■ **WHAT IS EXPECTED**:
Examine the entries and show every line in which the word "nonparametric" is found.

■ **MATERIALS PROVIDED**:
═══
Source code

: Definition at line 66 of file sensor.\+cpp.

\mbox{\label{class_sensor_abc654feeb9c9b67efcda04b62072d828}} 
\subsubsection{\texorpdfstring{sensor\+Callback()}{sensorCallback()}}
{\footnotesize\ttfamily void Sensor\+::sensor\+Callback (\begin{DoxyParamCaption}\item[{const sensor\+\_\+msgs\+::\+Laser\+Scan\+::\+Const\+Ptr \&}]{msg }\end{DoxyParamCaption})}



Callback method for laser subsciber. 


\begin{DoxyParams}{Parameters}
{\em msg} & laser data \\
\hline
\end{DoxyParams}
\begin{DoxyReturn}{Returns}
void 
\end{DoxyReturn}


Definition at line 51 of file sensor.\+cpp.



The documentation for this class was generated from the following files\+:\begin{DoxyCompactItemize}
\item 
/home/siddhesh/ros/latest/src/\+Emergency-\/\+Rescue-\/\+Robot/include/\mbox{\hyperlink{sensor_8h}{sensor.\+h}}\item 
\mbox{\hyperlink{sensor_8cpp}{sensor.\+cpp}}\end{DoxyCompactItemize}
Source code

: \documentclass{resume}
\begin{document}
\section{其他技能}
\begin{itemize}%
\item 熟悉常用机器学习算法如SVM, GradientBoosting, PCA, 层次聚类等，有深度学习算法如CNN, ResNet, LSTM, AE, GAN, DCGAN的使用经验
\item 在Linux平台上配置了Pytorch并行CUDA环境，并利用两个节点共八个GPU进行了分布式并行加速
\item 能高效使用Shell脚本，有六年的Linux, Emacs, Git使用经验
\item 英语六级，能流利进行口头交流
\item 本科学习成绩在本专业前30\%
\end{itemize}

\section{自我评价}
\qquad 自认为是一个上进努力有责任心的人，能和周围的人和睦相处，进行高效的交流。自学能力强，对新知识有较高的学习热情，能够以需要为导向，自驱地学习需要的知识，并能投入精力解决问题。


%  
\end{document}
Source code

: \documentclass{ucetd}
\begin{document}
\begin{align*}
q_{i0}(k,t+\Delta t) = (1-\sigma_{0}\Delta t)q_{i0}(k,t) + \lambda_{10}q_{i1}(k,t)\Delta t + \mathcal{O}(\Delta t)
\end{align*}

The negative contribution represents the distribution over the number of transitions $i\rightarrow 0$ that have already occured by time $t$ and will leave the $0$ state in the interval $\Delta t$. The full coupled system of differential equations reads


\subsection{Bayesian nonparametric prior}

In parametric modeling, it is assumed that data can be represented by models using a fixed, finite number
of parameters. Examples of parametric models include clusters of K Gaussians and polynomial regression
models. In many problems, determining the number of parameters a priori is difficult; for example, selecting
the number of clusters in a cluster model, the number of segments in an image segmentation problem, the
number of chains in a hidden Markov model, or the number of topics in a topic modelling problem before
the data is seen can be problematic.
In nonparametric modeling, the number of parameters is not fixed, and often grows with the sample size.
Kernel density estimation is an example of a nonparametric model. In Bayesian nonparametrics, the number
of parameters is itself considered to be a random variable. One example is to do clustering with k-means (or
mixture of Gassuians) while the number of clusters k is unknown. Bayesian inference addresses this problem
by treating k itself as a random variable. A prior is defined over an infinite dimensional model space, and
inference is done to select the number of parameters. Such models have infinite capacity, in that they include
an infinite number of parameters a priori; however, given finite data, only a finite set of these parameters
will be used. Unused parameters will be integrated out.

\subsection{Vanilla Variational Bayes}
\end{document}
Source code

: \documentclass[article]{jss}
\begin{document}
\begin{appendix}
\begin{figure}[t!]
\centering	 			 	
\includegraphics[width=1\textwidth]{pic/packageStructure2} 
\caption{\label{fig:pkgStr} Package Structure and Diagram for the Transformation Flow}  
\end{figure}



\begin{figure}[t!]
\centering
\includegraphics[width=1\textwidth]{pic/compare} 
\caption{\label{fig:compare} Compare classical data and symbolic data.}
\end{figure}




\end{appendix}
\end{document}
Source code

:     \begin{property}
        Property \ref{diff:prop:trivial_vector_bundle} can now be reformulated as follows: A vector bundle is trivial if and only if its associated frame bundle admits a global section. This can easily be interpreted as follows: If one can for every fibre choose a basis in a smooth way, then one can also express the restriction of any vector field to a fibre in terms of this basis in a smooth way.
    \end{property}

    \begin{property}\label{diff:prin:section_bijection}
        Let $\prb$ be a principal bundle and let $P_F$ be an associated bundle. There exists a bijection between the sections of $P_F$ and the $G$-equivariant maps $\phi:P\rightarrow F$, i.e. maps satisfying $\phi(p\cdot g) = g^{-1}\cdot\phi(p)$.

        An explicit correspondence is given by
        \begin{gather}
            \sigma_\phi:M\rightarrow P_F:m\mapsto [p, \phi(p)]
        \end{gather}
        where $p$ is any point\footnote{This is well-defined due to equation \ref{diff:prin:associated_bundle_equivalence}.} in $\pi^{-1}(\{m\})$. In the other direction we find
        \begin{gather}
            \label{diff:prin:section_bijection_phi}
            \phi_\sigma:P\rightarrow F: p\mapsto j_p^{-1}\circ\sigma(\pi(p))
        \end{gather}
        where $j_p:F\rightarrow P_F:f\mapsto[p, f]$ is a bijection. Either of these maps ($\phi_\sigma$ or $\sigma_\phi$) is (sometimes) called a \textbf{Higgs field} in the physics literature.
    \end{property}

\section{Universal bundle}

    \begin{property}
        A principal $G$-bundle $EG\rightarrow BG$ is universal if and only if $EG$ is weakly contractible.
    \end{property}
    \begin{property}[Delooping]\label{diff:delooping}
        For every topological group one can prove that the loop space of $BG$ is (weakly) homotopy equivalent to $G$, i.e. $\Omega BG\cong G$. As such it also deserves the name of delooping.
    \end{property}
═══
■ **RESULT**:
\subsection{Bayesian nonparametric prior}
In nonparametric modeling, the number of parameters is not fixed, and often grows with the sample size.
Kernel density estimation is an example of a nonparametric model. In Bayesian nonparametrics, the number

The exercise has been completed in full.